Hacker News new | ask | show | jobs
by hyborg787 4694 days ago
This has nothing to do with OCR. It's an issue with the JBIG2 compression re-using similar patches as substitutes for certain areas of the images if they're "close enough". This issue is exacerbated at lower resolutions.
2 comments

The process that's in use and what you consider to be true OCR are very similar, differing mainly in the last step (where OCR maps to a standard character set, but JBIG2 creates one on the fly along with a corresponding font). However, the errors at issue arise from part of the process where JBIG2 and OCR are doing pretty much the same thing, so even if the analogy is flawed, it is still highly instructive. Saying this has nothing to do with OCR is quite simply wrong, since this is clearly very closely related with OCR even if it doesn't meet your exact (unspecified) definition of OCR.
Thats OCR...
Well, it doesn't go all the way, at least in this implementation (contrary to Xerox's statement, we've been told compression is not standardized), to actually recognize the symbols it finds. If it did, it would presumably make many fewer of these errors, maybe almost none since when it's uncertain it could just go with the original.
O-SubC-R then perhaps. Still is recognizing shapes/symbols which is the very basis of OCR.

This seems a bit hair splitty when the end result is the same as invalid OCR dictionaries.

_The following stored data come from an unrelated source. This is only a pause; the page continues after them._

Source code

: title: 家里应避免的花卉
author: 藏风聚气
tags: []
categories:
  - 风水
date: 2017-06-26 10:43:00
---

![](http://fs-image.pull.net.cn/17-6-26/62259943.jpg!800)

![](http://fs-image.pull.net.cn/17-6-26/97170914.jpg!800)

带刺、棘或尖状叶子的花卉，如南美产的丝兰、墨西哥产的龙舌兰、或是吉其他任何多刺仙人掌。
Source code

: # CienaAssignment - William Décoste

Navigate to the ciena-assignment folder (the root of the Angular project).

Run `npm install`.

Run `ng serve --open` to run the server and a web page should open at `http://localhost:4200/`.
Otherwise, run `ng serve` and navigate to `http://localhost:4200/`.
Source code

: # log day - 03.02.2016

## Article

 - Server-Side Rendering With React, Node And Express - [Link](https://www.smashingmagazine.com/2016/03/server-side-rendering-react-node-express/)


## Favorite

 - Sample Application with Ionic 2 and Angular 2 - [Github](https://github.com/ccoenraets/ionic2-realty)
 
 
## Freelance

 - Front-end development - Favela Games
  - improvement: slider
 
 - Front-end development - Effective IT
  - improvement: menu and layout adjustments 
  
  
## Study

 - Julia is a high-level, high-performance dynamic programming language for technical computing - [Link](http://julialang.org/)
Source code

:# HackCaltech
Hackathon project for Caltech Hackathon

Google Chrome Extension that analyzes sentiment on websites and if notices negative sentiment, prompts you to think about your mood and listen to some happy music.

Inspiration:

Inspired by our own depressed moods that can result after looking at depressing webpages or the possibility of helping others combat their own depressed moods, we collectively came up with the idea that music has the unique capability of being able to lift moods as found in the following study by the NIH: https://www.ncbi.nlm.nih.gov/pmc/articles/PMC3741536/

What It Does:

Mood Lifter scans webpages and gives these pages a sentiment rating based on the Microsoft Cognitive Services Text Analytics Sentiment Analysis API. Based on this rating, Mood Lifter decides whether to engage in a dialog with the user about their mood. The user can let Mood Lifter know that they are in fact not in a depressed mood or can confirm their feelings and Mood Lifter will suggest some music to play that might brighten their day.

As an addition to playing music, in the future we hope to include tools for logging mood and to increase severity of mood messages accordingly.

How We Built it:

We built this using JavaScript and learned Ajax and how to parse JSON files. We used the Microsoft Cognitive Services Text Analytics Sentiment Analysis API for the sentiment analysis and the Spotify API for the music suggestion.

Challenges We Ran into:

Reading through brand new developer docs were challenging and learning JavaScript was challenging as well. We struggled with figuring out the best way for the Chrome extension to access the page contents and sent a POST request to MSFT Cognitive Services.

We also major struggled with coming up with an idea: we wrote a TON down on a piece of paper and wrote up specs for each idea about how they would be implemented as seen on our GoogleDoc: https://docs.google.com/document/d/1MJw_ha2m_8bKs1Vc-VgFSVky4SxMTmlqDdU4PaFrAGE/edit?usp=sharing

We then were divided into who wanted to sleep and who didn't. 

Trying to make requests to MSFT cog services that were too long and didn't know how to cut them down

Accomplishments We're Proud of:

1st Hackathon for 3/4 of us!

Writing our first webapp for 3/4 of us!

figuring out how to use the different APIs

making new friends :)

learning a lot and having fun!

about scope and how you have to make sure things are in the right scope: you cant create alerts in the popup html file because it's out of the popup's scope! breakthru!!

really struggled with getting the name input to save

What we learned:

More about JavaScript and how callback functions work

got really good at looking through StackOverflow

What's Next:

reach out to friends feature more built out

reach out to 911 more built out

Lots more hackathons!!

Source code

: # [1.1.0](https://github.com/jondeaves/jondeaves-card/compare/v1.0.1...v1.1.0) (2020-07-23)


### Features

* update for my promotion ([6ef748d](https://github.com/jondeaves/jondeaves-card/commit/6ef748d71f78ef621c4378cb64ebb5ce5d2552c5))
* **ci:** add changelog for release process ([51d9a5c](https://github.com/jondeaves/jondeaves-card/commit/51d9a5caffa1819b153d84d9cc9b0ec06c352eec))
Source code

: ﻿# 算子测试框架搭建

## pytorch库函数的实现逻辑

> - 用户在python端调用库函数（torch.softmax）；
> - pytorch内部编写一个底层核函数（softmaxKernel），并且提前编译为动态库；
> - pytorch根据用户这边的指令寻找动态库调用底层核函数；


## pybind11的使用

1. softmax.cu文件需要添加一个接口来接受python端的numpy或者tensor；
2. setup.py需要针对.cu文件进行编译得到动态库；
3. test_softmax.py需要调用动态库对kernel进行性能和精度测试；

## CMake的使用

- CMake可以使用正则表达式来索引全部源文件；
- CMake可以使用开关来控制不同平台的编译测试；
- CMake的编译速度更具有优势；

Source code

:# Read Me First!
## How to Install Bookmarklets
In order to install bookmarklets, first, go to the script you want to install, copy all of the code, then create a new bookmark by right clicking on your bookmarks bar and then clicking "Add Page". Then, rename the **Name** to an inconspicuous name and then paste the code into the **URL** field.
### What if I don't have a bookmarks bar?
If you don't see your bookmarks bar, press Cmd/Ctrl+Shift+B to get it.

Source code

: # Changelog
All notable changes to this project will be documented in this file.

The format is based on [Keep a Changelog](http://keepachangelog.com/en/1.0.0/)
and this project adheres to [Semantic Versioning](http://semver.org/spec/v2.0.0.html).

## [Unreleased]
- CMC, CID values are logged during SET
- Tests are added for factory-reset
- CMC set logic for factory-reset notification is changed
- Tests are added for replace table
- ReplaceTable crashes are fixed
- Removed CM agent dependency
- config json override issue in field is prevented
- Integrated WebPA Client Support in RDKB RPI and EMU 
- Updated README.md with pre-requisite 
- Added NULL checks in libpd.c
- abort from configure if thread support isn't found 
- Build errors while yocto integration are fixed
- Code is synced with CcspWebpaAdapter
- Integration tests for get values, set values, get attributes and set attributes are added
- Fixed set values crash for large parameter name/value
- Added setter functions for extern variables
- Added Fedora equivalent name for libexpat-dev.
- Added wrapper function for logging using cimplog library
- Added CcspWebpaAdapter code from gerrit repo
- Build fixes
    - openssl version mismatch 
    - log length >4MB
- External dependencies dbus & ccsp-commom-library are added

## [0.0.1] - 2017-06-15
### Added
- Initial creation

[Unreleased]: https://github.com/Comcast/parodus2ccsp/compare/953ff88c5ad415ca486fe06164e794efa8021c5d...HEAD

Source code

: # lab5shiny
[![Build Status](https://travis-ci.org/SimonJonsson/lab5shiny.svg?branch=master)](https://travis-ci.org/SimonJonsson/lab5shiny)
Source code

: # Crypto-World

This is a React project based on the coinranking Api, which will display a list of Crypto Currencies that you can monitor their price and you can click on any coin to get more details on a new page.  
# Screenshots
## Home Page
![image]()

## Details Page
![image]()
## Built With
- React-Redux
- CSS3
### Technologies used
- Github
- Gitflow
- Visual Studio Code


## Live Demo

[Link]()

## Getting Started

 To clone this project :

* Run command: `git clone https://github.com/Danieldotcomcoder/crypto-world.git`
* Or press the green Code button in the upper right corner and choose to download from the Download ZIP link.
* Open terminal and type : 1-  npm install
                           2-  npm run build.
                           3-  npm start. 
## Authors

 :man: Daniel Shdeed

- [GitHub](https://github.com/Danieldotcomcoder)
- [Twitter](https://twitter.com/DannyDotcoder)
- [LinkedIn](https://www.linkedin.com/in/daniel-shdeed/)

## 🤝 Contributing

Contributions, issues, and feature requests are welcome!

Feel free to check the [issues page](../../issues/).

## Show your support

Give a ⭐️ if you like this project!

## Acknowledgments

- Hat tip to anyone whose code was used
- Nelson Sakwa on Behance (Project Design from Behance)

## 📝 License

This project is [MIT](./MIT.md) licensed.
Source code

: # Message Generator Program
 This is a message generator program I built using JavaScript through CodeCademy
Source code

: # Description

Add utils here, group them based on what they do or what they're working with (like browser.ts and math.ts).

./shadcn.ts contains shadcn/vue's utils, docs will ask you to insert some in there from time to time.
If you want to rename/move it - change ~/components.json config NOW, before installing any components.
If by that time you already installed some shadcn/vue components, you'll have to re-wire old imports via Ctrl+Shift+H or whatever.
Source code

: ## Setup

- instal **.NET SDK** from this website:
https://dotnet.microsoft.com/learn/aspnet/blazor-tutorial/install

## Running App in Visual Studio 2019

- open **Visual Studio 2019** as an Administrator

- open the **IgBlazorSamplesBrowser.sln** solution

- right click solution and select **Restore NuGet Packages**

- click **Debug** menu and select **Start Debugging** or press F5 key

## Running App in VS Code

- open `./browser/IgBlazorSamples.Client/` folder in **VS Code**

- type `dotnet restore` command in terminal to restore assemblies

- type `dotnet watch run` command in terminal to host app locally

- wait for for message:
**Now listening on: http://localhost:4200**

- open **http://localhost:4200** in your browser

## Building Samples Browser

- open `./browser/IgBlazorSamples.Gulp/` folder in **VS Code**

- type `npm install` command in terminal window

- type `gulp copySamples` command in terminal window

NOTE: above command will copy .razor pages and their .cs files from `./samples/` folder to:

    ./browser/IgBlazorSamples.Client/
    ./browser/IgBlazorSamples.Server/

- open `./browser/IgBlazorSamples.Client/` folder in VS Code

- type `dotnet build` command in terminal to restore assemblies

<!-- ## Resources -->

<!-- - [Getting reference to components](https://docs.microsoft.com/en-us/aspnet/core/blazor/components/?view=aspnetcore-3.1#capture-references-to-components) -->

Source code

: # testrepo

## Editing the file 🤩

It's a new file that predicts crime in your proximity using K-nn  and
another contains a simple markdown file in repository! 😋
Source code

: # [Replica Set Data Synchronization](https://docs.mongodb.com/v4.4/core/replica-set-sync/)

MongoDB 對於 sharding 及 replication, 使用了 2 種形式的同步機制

Well sure, but then why don't we just call it "lossy GZIP"? OCR is a pretty specific subset, and produces characters - this does not produce computer-readable characters, therefore not OCR.
What are you on about? What does it produce if not computer-readable characters? Computer illegible characters? Are you saying it cannot read from the dictionary it creates? Or from the characters it is later optically recognizing off that dictionary?

Again from the JBIG2 wiki[1]:

"Textual regions are compressed as follows: the foreground pixels in the regions are grouped into symbols. A dictionary of symbols is then created and encoded.."

It seems not only is JBIG2 being deployed as OCR by Xerox for whatever reason, its implementation in this case is an absolute failure.

[1] http://en.wikipedia.org/wiki/JBIG2

Does it produce ASCII? UTF? If no, it's not OCR.

edit: by the definition you seem to be going on, any facial recognition is also OCR, since you could consider a face a 'glyph' (edit: 'symbol'). The only 'text' thing here that I can see is that it is intended to be used on text, which lends some optimizations, nothing that it's actually text-based in any way.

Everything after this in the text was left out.